On the heels of Bank of America’s new forgiveness program, Bahana C. Obama plans to ‘expand foreclosure prevention efforts”.
Are You Freakin’ Kidding Me? Three years after the beginning of this mess, the Obama administration and the banks want to help? This is all about protecting a bottom line that would go straight to the bottom of the Mariana Trench if Americans, en masse, just walked away from their underwater homes until the market resets itself. Double bonus, though, guess who gets to foot the bill for Obama’s re-distribution of wealth? $14 Billion in ‘red’ money will be used from the TARP program.
At some point, the peaceful civil disobedience of the American citizen will get the message through to the banks and corporations that THEY DON’T OWN US if we ain’t buying.

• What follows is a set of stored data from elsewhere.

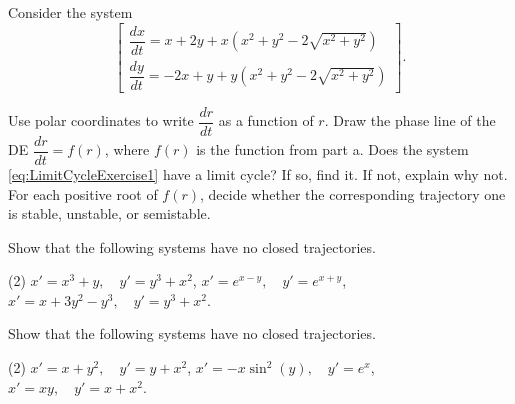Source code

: \documentclass{ximera}
\begin{document}
\begin{exercise}
    Consider the system %
    \begin{equation}
        \begin{bmatrix}
            \dfrac{dx}{dt}=x+2y+x(x^2+y^2-2\sqrt{x^2+y^2})\\[6pt]
            \dfrac{dy}{dt}=-2x+y+y(x^2+y^2-2\sqrt{x^2+y^2})
        \end{bmatrix}. \label{eq:LimitCycleExercise1}
    \end{equation}
    \begin{tasks}
        \task Use polar coordinates to write $\dfrac{dr}{dt}$ as a function of $r$.
        \task Draw the phase line of the DE $\dfrac{dr}{dt}=f(r)$, where $f(r)$ is the function from part a.
        \task Does the system \eqref{eq:LimitCycleExercise1} have a limit cycle? If so, find it. If not, explain why not. For each positive root of $f(r)$, decide whether the corresponding trajectory one is stable, unstable, or semistable.
    \end{tasks}
\end{exercise}

\begin{exercise}
    Show that the following systems have no closed trajectories.
    \begin{tasks}(2)
        \task $x'=x^3+y,\quad y'=y^3+x^2$,
        \task $x'=e^{x-y},\quad y'=e^{x+y}$,
        \task $x'=x+3y^2-y^3,\quad y'=y^3+x^2$.
    \end{tasks}
\end{exercise}

\begin{exercise}%
    Show that the following systems have no closed trajectories.
    \begin{tasks}(2)
        \task $x'=x+y^2,\quad y'=y+x^2$,
        \task $x'=-x\sin^2(y),\quad y'=e^x$,
        \task $x'=xy,\quad y'=x+x^2$.
    \end{tasks}
\end{exercise}
\end{document}
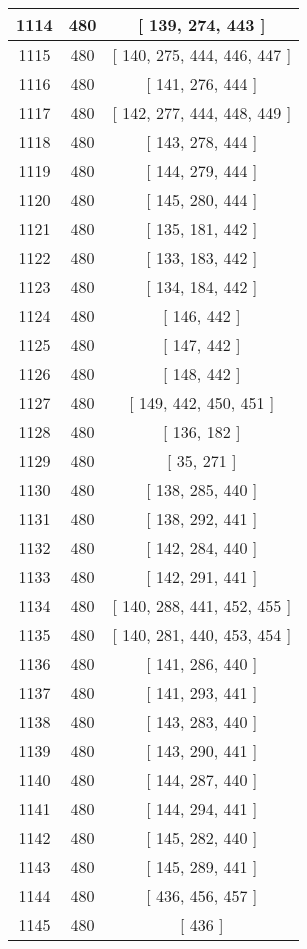 \begin{center}
\begin{longtable}[H]{|| c c c ||}
\hline
1114 & 480 & [ 139, 274, 443 ] \\ 
\hline
1115 & 480 & [ 140, 275, 444, 446, 447 ] \\ 
\hline
1116 & 480 & [ 141, 276, 444 ] \\ 
\hline
1117 & 480 & [ 142, 277, 444, 448, 449 ] \\ 
\hline
1118 & 480 & [ 143, 278, 444 ] \\ 
\hline
1119 & 480 & [ 144, 279, 444 ] \\ 
\hline
1120 & 480 & [ 145, 280, 444 ] \\ 
\hline
1121 & 480 & [ 135, 181, 442 ] \\ 
\hline
1122 & 480 & [ 133, 183, 442 ] \\ 
\hline
1123 & 480 & [ 134, 184, 442 ] \\ 
\hline
1124 & 480 & [ 146, 442 ] \\ 
\hline
1125 & 480 & [ 147, 442 ] \\ 
\hline
1126 & 480 & [ 148, 442 ] \\ 
\hline
1127 & 480 & [ 149, 442, 450, 451 ] \\ 
\hline
1128 & 480 & [ 136, 182 ] \\ 
\hline
1129 & 480 & [ 35, 271 ] \\ 
\hline
1130 & 480 & [ 138, 285, 440 ] \\ 
\hline
1131 & 480 & [ 138, 292, 441 ] \\ 
\hline
1132 & 480 & [ 142, 284, 440 ] \\ 
\hline
1133 & 480 & [ 142, 291, 441 ] \\ 
\hline
1134 & 480 & [ 140, 288, 441, 452, 455 ] \\ 
\hline
1135 & 480 & [ 140, 281, 440, 453, 454 ] \\ 
\hline
1136 & 480 & [ 141, 286, 440 ] \\ 
\hline
1137 & 480 & [ 141, 293, 441 ] \\ 
\hline
1138 & 480 & [ 143, 283, 440 ] \\ 
\hline
1139 & 480 & [ 143, 290, 441 ] \\ 
\hline
1140 & 480 & [ 144, 287, 440 ] \\ 
\hline
1141 & 480 & [ 144, 294, 441 ] \\ 
\hline
1142 & 480 & [ 145, 282, 440 ] \\ 
\hline
1143 & 480 & [ 145, 289, 441 ] \\ 
\hline
1144 & 480 & [ 436, 456, 457 ] \\ 
\hline
1145 & 480 & [ 436 ] \\ 

\end{longtable}
\end{center}
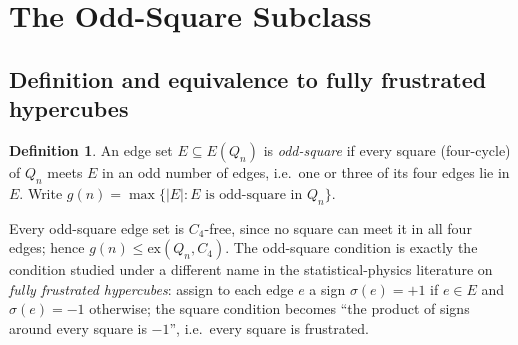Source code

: \documentclass[12pt,a4paper]{article}
\theoremstyle{definition}
\newtheorem{definition}[theorem]{Definition}
\newcommand{\ex}{\mathrm{ex}}
\begin{document}
\section{The Odd-Square Subclass}\label{sec:oddsquare}

\subsection{Definition and equivalence to fully frustrated hypercubes}

\begin{definition}
An edge set $E\subseteq E(Q_n)$ is \emph{odd-square} if every square
(four-cycle) of $Q_n$ meets $E$ in an odd number of edges, i.e.\ one or
three of its four edges lie in $E$. Write
$g(n)=\max\{|E|:E\text{ is odd-square in }Q_n\}$.
\end{definition}

Every odd-square edge set is $C_4$-free, since no square can meet it in all
four edges; hence $g(n)\le\ex(Q_n,C_4)$. The odd-square condition is exactly
the condition studied under a different name in the statistical-physics
literature on \emph{fully frustrated hypercubes}: assign to each edge $e$ a
sign $\sigma(e)=+1$ if $e\in E$ and $\sigma(e)=-1$ otherwise; the square
condition becomes ``the product of signs around every square is $-1$'', i.e.\
every square is frustrated.
\end{document}

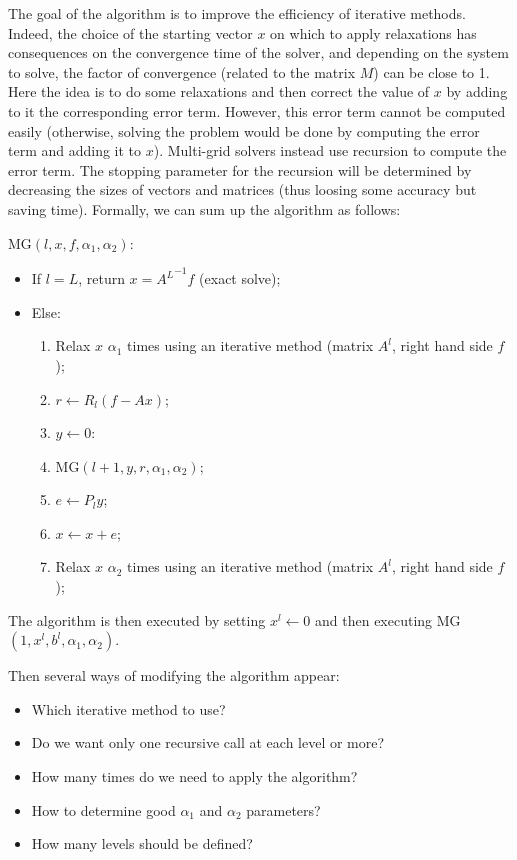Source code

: \documentclass[10pt,conference]{IEEEtran}
\begin{document}
  The goal of the algorithm is to improve the efficiency of iterative methods. Indeed, the choice of the starting vector $x$ on which to apply relaxations has consequences on the convergence
  time of the solver, and depending on the system to solve, the factor of convergence (related to the matrix $M$) can be close to 1.\\
  Here the idea is to do some relaxations and then correct the value of $x$ by adding to it the corresponding error term. However, this error term cannot be computed easily (otherwise,
  solving the problem would be done by computing the error term and adding it to $x$). Multi-grid solvers instead use recursion to compute the error term. The stopping parameter for the
  recursion will be determined by decreasing the sizes of vectors and matrices (thus loosing some accuracy but saving time).
  Formally, we can sum up the algorithm as follows:
  
  MG$(l,x,f,\alpha_1,\alpha_2)$:
  \begin{itemize}
    \item If $l = L$, return $x = {A^L}^{-1} f$ (exact solve);
    \item Else:
    \begin{enumerate}
      \item Relax $x$ $\alpha_1$ times using an iterative method (matrix $A^l$, right hand side $f$);
      \item $r \leftarrow R_l ( f - Ax )$;
      \item $y \leftarrow 0$:
      \item MG$(l+1,y,r,\alpha_1,\alpha_2)$;
      \item $e \leftarrow P_{l} y$;
      \item $x \leftarrow x+e$;
      \item Relax $x$ $\alpha_2$ times using an iterative method (matrix $A^l$, right hand side $f$);
   \end{enumerate}
  \end{itemize}
  The algorithm is then executed by setting $x^l \leftarrow 0$ and then executing MG$(1,x^l,b^l,\alpha_1,\alpha_2)$.

  Then several ways of modifying the algorithm appear:
  \begin{itemize}
   \item Which iterative method to use?
   \item Do we want only one recursive call at each level or more?
   \item How many times do we need to apply the algorithm?
   \item How to determine good $\alpha_1$ and $\alpha_2$ parameters?
   \item How many levels should be defined?
  \end{itemize}
\end{document}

A national strike is looking better and better.
First Bank of America from this morning’s Palm Beach Post, Money section:
Bank of America has new ‘forgiveness’ program to help struggling homeowners
Bank of America Corp. will permanently cut up to 30 percent from home loan balances for tens of thousands of struggling borrowers under a new program that some predict will become industry norm.
The plan, announced Wednesday, was virtually unthinkable just months ago.
So taboo was the idea of forgiving principal amounts, that some lenders refused to comment when Ron Faris, president of West Palm Beach-based Ocwen Financial Services, promoted it as a solution to the continuing foreclosure crisis before a congressional committee earlier this month.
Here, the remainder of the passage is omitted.